Claude API Streaming

Why Stream

Streaming returns tokens as they generate — users see output immediately.
Use streaming for any response that may take more than a second to complete.
Streaming prevents request timeouts for long outputs or high max_tokens values.
The SDK stream helper manages the SSE connection and event loop for you.
You can still get the complete message object after streaming ends via get_final_message().

Stream With the Helper

Use client.messages.stream() as a context manager in Python.

with client.messages.stream(
    model="claude-opus-4-8",
    max_tokens=1024,
    messages=[{"role": "user", "content": "Write a haiku about APIs."}],
) as stream:
    for text in stream.text_stream:
        print(text, end="", flush=True)

Call stream.get_final_message() after the loop to get the complete response.

with client.messages.stream(...) as stream:
    for text in stream.text_stream:
        print(text, end="", flush=True)

final = stream.get_final_message()
print(final.usage.output_tokens)

In TypeScript, use stream() and iterate textStream with for await.

const stream = await client.messages.stream({
    model: "claude-opus-4-8",
    max_tokens: 1024,
    messages: [{ role: "user", content: "Write a haiku about APIs." }],
});
for await (const text of stream.textStream) {
    process.stdout.write(text);
}
const final = await stream.finalMessage();

Use stream.finalMessage() (TypeScript) or stream.get_final_message() (Python) — same concept, different name.

Wrap the stream in a try/finally block to ensure it always closes on error.

try:
    with client.messages.stream(...) as stream:
        for text in stream.text_stream:
            print(text, end="", flush=True)
except anthropic.APIError as e:
    print(f"Stream error: {e}")

Raw SSE Events

Use client.messages.create(stream=True) to handle raw SSE events manually.
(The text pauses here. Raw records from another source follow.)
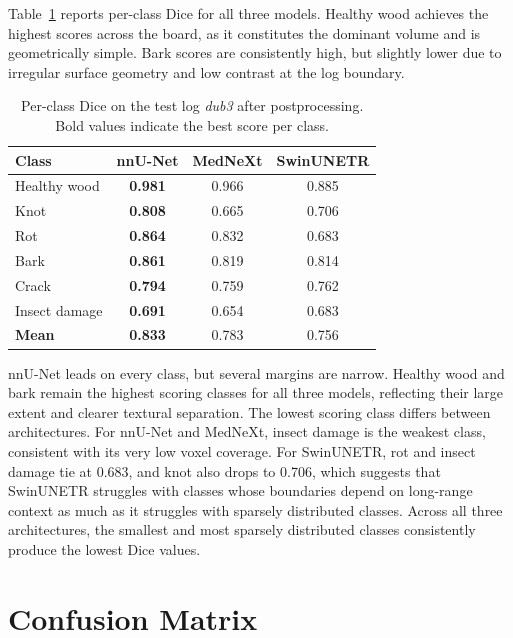 Table~\ref{tab:perclass_results} reports per-class Dice for all three models. Healthy wood achieves the highest scores across the board, as it constitutes the dominant volume and is geometrically simple. Bark scores are consistently high, but slightly lower due to irregular surface geometry and low contrast at the log boundary.

\begin{table}[H]
    \centering
    \caption{Per-class Dice on the test log \textit{dub3} after postprocessing. Bold values indicate the best score per class.}
    \label{tab:perclass_results}
    \begin{tabular}{lccc}
        \toprule
        \textbf{Class} & \textbf{nnU-Net} & \textbf{MedNeXt} & \textbf{SwinUNETR} \\
        \midrule
        Healthy wood  & \textbf{0.981} & 0.966 & 0.885 \\
        Knot          & \textbf{0.808} & 0.665 & 0.706 \\
        Rot           & \textbf{0.864} & 0.832 & 0.683 \\
        Bark          & \textbf{0.861} & 0.819 & 0.814 \\
        Crack         & \textbf{0.794} & 0.759 & 0.762 \\
        Insect damage & \textbf{0.691} & 0.654 & 0.683 \\
        \midrule
        \textbf{Mean} & \textbf{0.833} & 0.783 & 0.756 \\
        \bottomrule
    \end{tabular}
\end{table}

nnU-Net leads on every class, but several margins are narrow. Healthy wood and bark remain the highest scoring classes for all three models, reflecting their large extent and clearer textural separation. The lowest scoring class differs between architectures. For nnU-Net and MedNeXt, insect damage is the weakest class, consistent with its very low voxel coverage. For SwinUNETR, rot and insect damage tie at 0.683, and knot also drops to 0.706, which suggests that SwinUNETR struggles with classes whose boundaries depend on long-range context as much as it struggles with sparsely distributed classes. Across all three architectures, the smallest and most sparsely distributed classes consistently produce the lowest Dice values.

\section{Confusion Matrix}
with client.messages.create(
    model="claude-opus-4-8",
    max_tokens=1024,
    messages=[{"role": "user", "content": "Hello"}],
    stream=True,
) as stream:
    for event in stream:
        print(event.type, event)

Key event types and when they fire:

Event type	When it fires	Key fields
`message_start`	Stream opens	`message.id`, `usage.input_tokens`
`content_block_start`	New content block starts	`index`, `content_block.type`
`content_block_delta`	Token arrives	`delta.type`, `delta.text`
`content_block_stop`	Block complete	`index`
`message_delta`	Message metadata update	`delta.stop_reason`, `usage.output_tokens`
`message_stop`	Stream ends	—

Filter for text_delta events to extract streamed text tokens.

for event in stream:
    if event.type == "content_block_delta":
        if event.delta.type == "text_delta":
            print(event.delta.text, end="", flush=True)

message_delta carries stop_reason and final output_tokens — read it at stream end.

for event in stream:
    if event.type == "message_delta":
        print(event.delta.stop_reason)    # end_turn | max_tokens | tool_use
        print(event.usage.output_tokens)

Thinking blocks stream as thinking_delta events — same pattern as text_delta.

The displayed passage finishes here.